--- START ---

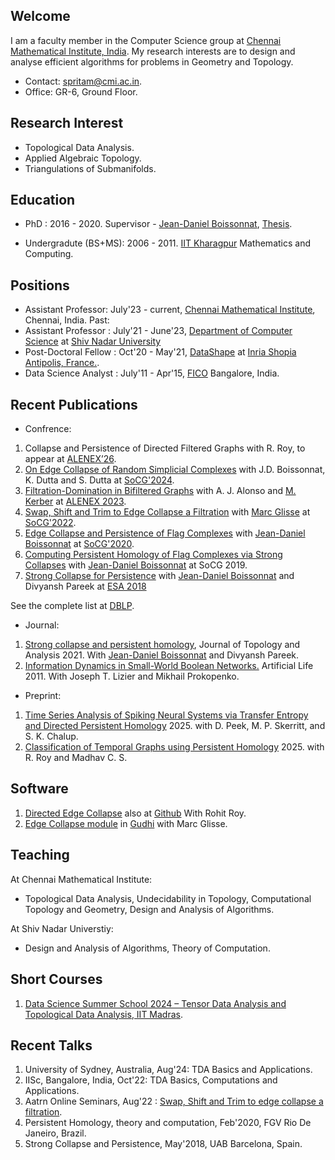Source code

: ## Welcome

I am a faculty member in the Computer Science group at [Chennai Mathematical Institute, India](https://www.cmi.ac.in//). 
My research interests are to design and analyse efficient algorithms for problems in Geometry and Topology. 

<!-- have co-developed the [edge collapse module](https://gudhi.inria.fr/doc/latest/group__edge__collapse.html) in [Gudhi](https://gudhi.inria.fr/) with Marc 
Glisse. The module is the state-of-the-art simplification software to speed-up the computation of persistent homology of a flag filtration. -->

- Contact: spritam@cmi.ac.in. 
- Office: GR-6, Ground Floor.
## Research Interest
- Topological Data Analysis.
- Applied Algebraic Topology.
- Triangulations of Submanifolds.

## Education
- PhD : 2016 - 2020. Supervisor - [Jean-Daniel Boissonnat](https://www-sop.inria.fr/members/Jean-Daniel.Boissonnat/), [Thesis](https://hal.inria.fr/tel-02962587v2/document#:~:text=The%20basic%20idea%20is%20to,PH%20as%20the%20initial%20one.).

- Undergradute (BS+MS): 2006 - 2011. [IIT Kharagpur](http://www.iitkgp.ac.in/) Mathematics and Computing.

## Positions
- Assistant Professor: July'23 - current, [Chennai Mathematical Institute](https://www.cmi.ac.in//), Chennai, India.
Past:
- Assistant Professor : July'21 - June'23, [Department of Computer Science](https://cse.snu.edu.in/) at [Shiv Nadar University](https://snu.edu.in/home)
- Post-Doctoral Fellow : Oct'20 - May'21, [DataShape](https://www.inria.fr/en/datashape) at [Inria Shopia Antipolis, France.](https://www.inria.fr/en/inria-centre-universite-cote-azur).
- Data Science Analyst : July'11 - Apr'15, [FICO](https://www.fico.com/en/about-us) Bangalore, India.
  

## Recent Publications
- Confrence:
1. Collapse and Persistence of Directed Filtered Graphs with R. Roy, to appear at [ALENEX’26](https://www.siam.org/conferences-events/siam-conferences/alenex26/program/accepted-papers/).
2. [On Edge Collapse of Random Simplicial Complexes](https://drops.dagstuhl.de/entities/document/10.4230/LIPIcs.SoCG.2024.21) with J.D. Boissonnat, K. Dutta and S. Dutta at [SoCG'2024](https://socg24.athenarc.gr/socg.html).
3. [Filtration-Domination in Bifiltered Graphs](http://arxiv.org/abs/2211.05574) with A. J. Alonso and [M. Kerber](http://www.geometrie.tugraz.at/kerber/) at [ALENEX 2023](https://www.siam.org/conferences/cm/conference/alenex23).
4. [Swap, Shift and Trim to Edge Collapse a Filtration](https://drops.dagstuhl.de/opus/volltexte/2022/16052/pdf/LIPIcs-SoCG-2022-44.pdf) with [Marc Glisse](https://geometrica.saclay.inria.fr/team/Marc.Glisse/) at [SoCG'2022](https://www.inf.fu-berlin.de/inst/ag-ti/socg22/socg.html).
5. [Edge Collapse and Persistence of Flag Complexes](https://drops.dagstuhl.de/opus/volltexte/2020/12177/pdf/LIPIcs-SoCG-2020-19.pdf) with [Jean-Daniel Boissonnat](https://www-sop.inria.fr/members/Jean-Daniel.Boissonnat/) at [SoCG'2020](https://socg20.inf.ethz.ch/).
6. [Computing Persistent Homology of Flag Complexes via Strong Collapses](https://drops.dagstuhl.de/opus/volltexte/2019/10459/pdf/LIPIcs-SoCG-2019-55.pdf) with [Jean-Daniel Boissonnat](https://www-sop.inria.fr/members/Jean-Daniel.Boissonnat/) at SoCG 2019.
7. [Strong Collapse for Persistence]() with [Jean-Daniel Boissonnat](https://www-sop.inria.fr/members/Jean-Daniel.Boissonnat/)  and Divyansh Pareek at  [ESA 2018](http://algo2018.hiit.fi/esa/)

See the complete list at [DBLP](https://dblp.org/pid/42/10192.html).

- Journal:
1. [Strong collapse and persistent homology](https://www.worldscientific.com/doi/abs/10.1142/S1793525321500291), Journal of Topology and Analysis 2021. With [Jean-Daniel Boissonnat](https://www-sop.inria.fr/members/Jean-Daniel.Boissonnat/) and Divyansh Pareek.
2. [Information Dynamics in Small-World Boolean Networks.](https://doi.org/10.1162/artl_a_00040)  Artificial Life 2011. With	Joseph T. Lizier and Mikhail Prokopenko.

- Preprint:
1. [Time Series Analysis of Spiking Neural Systems via Transfer Entropy and Directed Persistent Homology](https://www.arxiv.org/abs/2508.19048) 2025. with D. Peek, M. P. Skerritt, and S. K. Chalup.
2. [Classification of Temporal Graphs using Persistent Homology](https://arxiv.org/pdf/2502.10076) 2025. with R. Roy and Madhav C. S.

## Software
1. [Directed Edge Collapse](https://zenodo.org/records/17310902) also at [Github](https://github.com/dircoll/DirEdgeCollapser) With Rohit Roy.
2. [Edge Collapse module](https://gudhi.inria.fr/doc/latest/group__edge__collapse.html) in [Gudhi](https://gudhi.inria.fr/) with Marc Glisse.

## Teaching
At Chennai Mathematical Institute:
- Topological Data Analysis, Undecidability in Topology, Computational Topology and Geometry, Design and Analysis of Algorithms.
   
At Shiv Nadar Universtiy:
- Design and Analysis of Algorithms, Theory of Computation. 
## Short Courses
1. [Data Science Summer School 2024 – Tensor Data Analysis and Topological Data Analysis, IIT Madras](https://dsai.iitm.ac.in/2024/07/04/data-science-summer-school-2024/).
   
## Recent Talks
1. University of Sydney, Australia, Aug'24: TDA Basics and Applications. 
2. IISc, Bangalore, India, Oct'22:  TDA Basics, Computations and Applications.
3. Aatrn Online Seminars, Aug'22 : [Swap, Shift and Trim to edge collapse a filtration](https://www.youtube.com/watch?v=OsUHMf0OjLk&t=949s).
4. Persistent Homology, theory and computation, Feb'2020, FGV Rio De Janeiro, Brazil.
5. Strong Collapse and Persistence, May'2018, UAB Barcelona, Spain.

<!-- /Whenever you commit to this repository, GitHub Pages will run [Jekyll](https://jekyllrb.com/) to rebuild the pages in your site, from the content in your Markdown files.

### Markdown

Markdown is a lightweight and easy-to-use syntax for styling your writing. It includes conventions for

```markdown
Syntax highlighted code block

# Siddharth Pritam
## Header 2
### Header 3

- Bulleted
- List

1. Numbered
2. List

**Bold** and _Italic_ and `Code` text

[Link](url) and ![Image](src)
```

For more details see [Basic writing and formatting syntax](https://docs.github.com/en/github/writing-on-github/getting-started-with-writing-and-formatting-on-github/basic-writing-and-formatting-syntax).

### Jekyll Themes

Your Pages site will use the layout and styles from the Jekyll theme you have selected in your [repository settings](https://github.com/siddharthpritam/siddharthpritam.github.io/settings/pages). The name of this theme is saved in the Jekyll `_config.yml` configuration file.

### Support or Contact

Having trouble with Pages? Check out our [documentation](https://docs.github.com/categories/github-pages-basics/) or [contact support](https://support.github.com/contact) and we’ll help you sort it out. --->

--- END ---

* [Problem to solve] Restate the entries verbatim, without pictures.

* [Solution]
Source code

: ## Welcome

I am a faculty member in the Computer Science group at [Chennai Mathematical Institute, India](https://www.cmi.ac.in//). 
My research interests are to design and analyse efficient algorithms for problems in Geometry and Topology. 

<!-- have co-developed the [edge collapse module](https://gudhi.inria.fr/doc/latest/group__edge__collapse.html) in [Gudhi](https://gudhi.inria.fr/) with Marc 
Glisse. The module is the state-of-the-art simplification software to speed-up the computation of persistent homology of a flag filtration. -->

- Contact: spritam@cmi.ac.in. 
- Office: GR-6, Ground Floor.
## Research Interest
- Topological Data Analysis.
- Applied Algebraic Topology.
- Triangulations of Submanifolds.

## Education
- PhD : 2016 - 2020. Supervisor - [Jean-Daniel Boissonnat](https://www-sop.inria.fr/members/Jean-Daniel.Boissonnat/), [Thesis](https://hal.inria.fr/tel-02962587v2/document#:~:text=The%20basic%20idea%20is%20to,PH%20as%20the%20initial%20one.).

- Undergradute (BS+MS): 2006 - 2011. [IIT Kharagpur](http://www.iitkgp.ac.in/) Mathematics and Computing.

## Positions
- Assistant Professor: July'23 - current, [Chennai Mathematical Institute](https://www.cmi.ac.in//), Chennai, India.
Past:
- Assistant Professor : July'21 - June'23, [Department of Computer Science](https://cse.snu.edu.in/) at [Shiv Nadar University](https://snu.edu.in/home)
- Post-Doctoral Fellow : Oct'20 - May'21, [DataShape](https://www.inria.fr/en/datashape) at [Inria Shopia Antipolis, France.](https://www.inria.fr/en/inria-centre-universite-cote-azur).
- Data Science Analyst : July'11 - Apr'15, [FICO](https://www.fico.com/en/about-us) Bangalore, India.
  

## Recent Publications
- Confrence:
1. Collapse and Persistence of Directed Filtered Graphs with R. Roy, to appear at [ALENEX’26](https://www.siam.org/conferences-events/siam-conferences/alenex26/program/accepted-papers/).
2. [On Edge Collapse of Random Simplicial Complexes](https://drops.dagstuhl.de/entities/document/10.4230/LIPIcs.SoCG.2024.21) with J.D. Boissonnat, K. Dutta and S. Dutta at [SoCG'2024](https://socg24.athenarc.gr/socg.html).
3. [Filtration-Domination in Bifiltered Graphs](http://arxiv.org/abs/2211.05574) with A. J. Alonso and [M. Kerber](http://www.geometrie.tugraz.at/kerber/) at [ALENEX 2023](https://www.siam.org/conferences/cm/conference/alenex23).
4. [Swap, Shift and Trim to Edge Collapse a Filtration](https://drops.dagstuhl.de/opus/volltexte/2022/16052/pdf/LIPIcs-SoCG-2022-44.pdf) with [Marc Glisse](https://geometrica.saclay.inria.fr/team/Marc.Glisse/) at [SoCG'2022](https://www.inf.fu-berlin.de/inst/ag-ti/socg22/socg.html).
5. [Edge Collapse and Persistence of Flag Complexes](https://drops.dagstuhl.de/opus/volltexte/2020/12177/pdf/LIPIcs-SoCG-2020-19.pdf) with [Jean-Daniel Boissonnat](https://www-sop.inria.fr/members/Jean-Daniel.Boissonnat/) at [SoCG'2020](https://socg20.inf.ethz.ch/).
6. [Computing Persistent Homology of Flag Complexes via Strong Collapses](https://drops.dagstuhl.de/opus/volltexte/2019/10459/pdf/LIPIcs-SoCG-2019-55.pdf) with [Jean-Daniel Boissonnat](https://www-sop.inria.fr/members/Jean-Daniel.Boissonnat/) at SoCG 2019.
7. [Strong Collapse for Persistence]() with [Jean-Daniel Boissonnat](https://www-sop.inria.fr/members/Jean-Daniel.Boissonnat/)  and Divyansh Pareek at  [ESA 2018](http://algo2018.hiit.fi/esa/)

See the complete list at [DBLP](https://dblp.org/pid/42/10192.html).

- Journal:
1. [Strong collapse and persistent homology](https://www.worldscientific.com/doi/abs/10.1142/S1793525321500291), Journal of Topology and Analysis 2021. With [Jean-Daniel Boissonnat](https://www-sop.inria.fr/members/Jean-Daniel.Boissonnat/) and Divyansh Pareek.
2. [Information Dynamics in Small-World Boolean Networks.](https://doi.org/10.1162/artl_a_00040)  Artificial Life 2011. With	Joseph T. Lizier and Mikhail Prokopenko.

- Preprint:
1. [Time Series Analysis of Spiking Neural Systems via Transfer Entropy and Directed Persistent Homology](https://www.arxiv.org/abs/2508.19048) 2025. with D. Peek, M. P. Skerritt, and S. K. Chalup.
2. [Classification of Temporal Graphs using Persistent Homology](https://arxiv.org/pdf/2502.10076) 2025. with R. Roy and Madhav C. S.

## Software
1. [Directed Edge Collapse](https://zenodo.org/records/17310902) also at [Github](https://github.com/dircoll/DirEdgeCollapser) With Rohit Roy.
2. [Edge Collapse module](https://gudhi.inria.fr/doc/latest/group__edge__collapse.html) in [Gudhi](https://gudhi.inria.fr/) with Marc Glisse.

## Teaching
At Chennai Mathematical Institute:
- Topological Data Analysis, Undecidability in Topology, Computational Topology and Geometry, Design and Analysis of Algorithms.
   
At Shiv Nadar Universtiy:
- Design and Analysis of Algorithms, Theory of Computation. 
## Short Courses
1. [Data Science Summer School 2024 – Tensor Data Analysis and Topological Data Analysis, IIT Madras](https://dsai.iitm.ac.in/2024/07/04/data-science-summer-school-2024/).
   
## Recent Talks
1. University of Sydney, Australia, Aug'24: TDA Basics and Applications. 
2. IISc, Bangalore, India, Oct'22:  TDA Basics, Computations and Applications.
3. Aatrn Online Seminars, Aug'22 : [Swap, Shift and Trim to edge collapse a filtration](https://www.youtube.com/watch?v=OsUHMf0OjLk&t=949s).
4. Persistent Homology, theory and computation, Feb'2020, FGV Rio De Janeiro, Brazil.
5. Strong Collapse and Persistence, May'2018, UAB Barcelona, Spain.

<!-- /Whenever you commit to this repository, GitHub Pages will run [Jekyll](https://jekyllrb.com/) to rebuild the pages in your site, from the content in your Markdown files.

### Markdown

Markdown is a lightweight and easy-to-use syntax for styling your writing. It includes conventions for

```markdown
Syntax highlighted code block

# Siddharth Pritam
## Header 2
### Header 3

- Bulleted
- List

1. Numbered
2. List

**Bold** and _Italic_ and `Code` text

[Link](url) and ![Image](src)
```

For more details see [Basic writing and formatting syntax](https://docs.github.com/en/github/writing-on-github/getting-started-with-writing-and-formatting-on-github/basic-writing-and-formatting-syntax).

### Jekyll Themes

Your Pages site will use the layout and styles from the Jekyll theme you have selected in your [repository settings](https://github.com/siddharthpritam/siddharthpritam.github.io/settings/pages). The name of this theme is saved in the Jekyll `_config.yml` configuration file.

### Support or Contact

Having trouble with Pages? Check out our [documentation](https://docs.github.com/categories/github-pages-basics/) or [contact support](https://support.github.com/contact) and we’ll help you sort it out. --->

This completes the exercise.